Sergio et Victor, son frère, ils se ressemblent, même beaucoup, pour ne pas dire « ils sont identiques », mais Victor n’est pas le frère jumeau de Sergio. Il s’agit en fait de son clone, et ce clone a une existence bien définie. Une vie de servitude et tous ses organes à disposition de son frère en cas de besoin. Victor doit assouvir tous les caprices de Sergio, lui repasser ses chemises, lui cirer ses chaussures, lui tenir compagnie ou encore le surveiller pendant son sommeil quelques fois. Avec une enfance rude et sans l’amour d’une mère, Victor a trouvé une forme d’éveil dans la littérature et a su très tôt se montrer plus intelligent que Sergio, qui lui est materné à outrance par sa mère. Dolores quant à elle est une jeune fille pleine d’assurance, pleine de vie qui va tomber sous le charme de Victor et lui montrer une autre vie possible et lui démontrer qu’il n’est pas le jouet de Sergio.
« N’a de valeur que ce qui est authentique »
Ce texte, jouant sur les oppositions, science/désir, est un puissant plaidoyer pour la vie et toutes ses joies. Dans un monde dicté par la science, le progrès, la tentative d’affranchissement de la mort, Dolores est un électron libre qui devient un véritable électro choc pour Victor. De ce besoin de toujours vouloir tout contrôler jusqu’à ne plus avoir aucune surprise, le texte démontre habillement que toute la beauté d’une vie est avant tout d’être vécue et doit être remplie d’imprévu, bon comme mauvais.
Mais le texte reste avant tout d’une crédibilité folle, la plausibilité des clones, le monde gouverné par une science du confort, des émissions pseudo scientifiques pour une vie meilleure qui régit le quotidien des citoyens lambda, un monde aseptisé à souhait pour un meilleur contrôle des masses. L’auteur n’enferme pas pour autant son texte dans les clichés d’une histoire de science fiction de bas étage mais élève le débat plus haut, même beaucoup plus haut.
En s’affranchissant de tout code et en optant pour une écriture belle mais épurée, l’auteur recentre son texte sur l’essentiel, sur son idée principale. Comme si les mots étaient pour appuyer son idée que la science (et ici la science des mots) n’est pas la meilleure voie pour offrir un meilleur roman. Les contrastes frappent, l’idée s’achemine progressivement dans la tête et finalement « Le cœur de Doli » s’avère être aussi marquant que « Le meilleur des mondes » de Huxley.
« Dolorès, non : de quel droit Sergio Méprisait-il son frère ?
– C’est l’original.
– L’esclavage a été aboli en 1813.
– Ce n’est pas de l’esclavage.
– C’est quoi, alors ?
– Un service, comme travailler ici, au Mc Poulen.
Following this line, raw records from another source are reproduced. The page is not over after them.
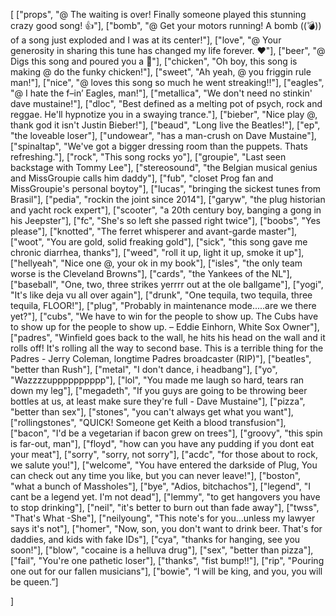 [
	["props", "@ The waiting is over! Finally someone played this stunning crazy good song! :thumbsup:"],
	["bomb", "@ Get your motors running! A bomb ((💣)) of a song just exploded and I was at its center!"],
	["love", "@ Your generosity in sharing this tune has changed my life forever. :heart:"],
	["beer", "@ Digs this song and poured you a :beer:"],
	["chicken", "Oh boy, this song is making @ do the funky chicken!"],
	["sweet", "Ah yeah, @ you friggin rule man!"],
	["nice", "@ loves this song so much he went streaking!!"],
	["eagles", "@ I hate the f–in’ Eagles, man!"],
	["metallica", "We don't need no stinkin' dave mustaine!"],
	["dloc", "Best defined as a melting pot of psych, rock and reggae. He'll hypnotize you in a swaying trance."],
	["bieber", "Nice play @, thank god it isn't Justin Bieber!"],
	["beaud", "Long live the Beatles!"],
	["ep", "the loveable loser"],
	["undowear", "has a man-crush on Dave Mustaine"],
	["spinaltap", "We've got a bigger dressing room than the puppets. Thats refreshing."],
	["rock", "This song rocks yo"],
	["groupie", "Last seen backstage with Tommy Lee"],
	["stereosound", "the Belgian musical genius and MissGroupie calls him daddy"],
	["fub", "closet Prog fan and MissGroupie's personal boytoy"],
	["lucas", "bringing the sickest tunes from Brasil"],
	["pedia", "rockin the joint since 2014"],
	["garyw", "the plug historian and yacht rock expert"],
	["scooter", "a 20th century boy, banging a gong in his Jeepster"],
	["fc", "She's so left she passed right twice"],
	["boobs", "Yes please"],
	["knotted", "The ferret whisperer and avant-garde master"],
	["woot", "You are gold, solid freaking gold"],
	["sick", "this song gave me chronic diarrhea, thanks"],
	["weed", "roll it up, light it up, smoke it up"],
	["hellyeah", "Nice one @, your ok in my book"],
	["isles", "the only team worse is the Cleveland Browns"],
	["cards", "the Yankees of the NL"],
	["baseball", "One, two, three strikes yerrrr out at the ole ballgame"],
	["yogi", "It's like deja vu all over again"],
	["drunk", "One tequila, two tequila, three tequila, FLOOR!"],
	["plug", "Probably in maintenance mode.....are we there yet?"],
	["cubs", "We have to win for the people to show up. The Cubs have to show up for the people to show up. – Eddie Einhorn, White Sox Owner"],
	["padres", "Winfield goes back to the wall, he hits his head on the wall and it rolls off! It's rolling all the way to second base. This is a terrible thing for the Padres - Jerry Coleman, longtime Padres broadcaster (RIP)"],
	["beatles", "better than Rush"],
	["metal", "I don't dance, i headbang"],
	["yo", "Wazzzzupppppppppp"],
	["lol", "You made me laugh so hard, tears ran down my leg"],
	["megadeth", "If you guys are going to be throwing beer bottles at us, at least make sure they're full - Dave Mustaine"],
	["pizza", "better than sex"],
	["stones", "you can't always get what you want"],
	["rollingstones", "QUICK! Someone get Keith a blood transfusion"],
	["bacon", "I'd be a vegetarian if bacon grew on trees"],
	["groovy", "this spin is far-out, man"],
	["floyd", "how can you have any pudding if you dont eat your meat"],
	["sorry", "sorry, not sorry"],
	["acdc", "for those about to rock, we salute you!"],
	["welcome", "You have entered the darkside of Plug, You can check out any time you like, but you can never leave!"],
	["boston", "what a bunch of Massholes"],
	["bye", "Adios, bitchachos"],
	["legend", "I cant be a legend yet. I'm not dead"],
	["lemmy", "to get hangovers you have to stop drinking"],
	["neil", "it's better to burn out than fade away"],
	["twss", "That's What -She"],
	["neilyoung", "This note's for you...unless my lawyer says it's not"],
	["homer", "Now, son, you don't want to drink beer. That's for daddies, and kids with fake IDs"],
	["cya", "thanks for hanging, see you soon!"],
	["blow", "cocaine is a helluva drug"],
	["sex", "better than pizza"],
	["fail", "You're one pathetic loser"],
	["thanks", "fist bump!!"],
	["rip", "Pouring one out for our fallen musicians"],
	["bowie", “I will be king, and you, you will be queen.”]


]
– On reçoit un salaire pour ça.
– Alors c’est un acte d’amour. »
Gustavo Nielsen, sans prétendre révolutionner la science fiction, a écrit une histoire simple et puissante qui invoque autant le mythe de Caïn et Abel, la littérature classique de genre avec le mythe de Frankenstein ou encore la science fiction moderne avec « le meilleur des mondes ». La traduction de Lori Saint-Martin est aussi méticuleuse qu’efficace et Le cœur de Doli est très certainement un livre dont on parlera longtemps.
Dernière Goutte,
Trad.Lori Saint-Martin,
260 pages.
Ted.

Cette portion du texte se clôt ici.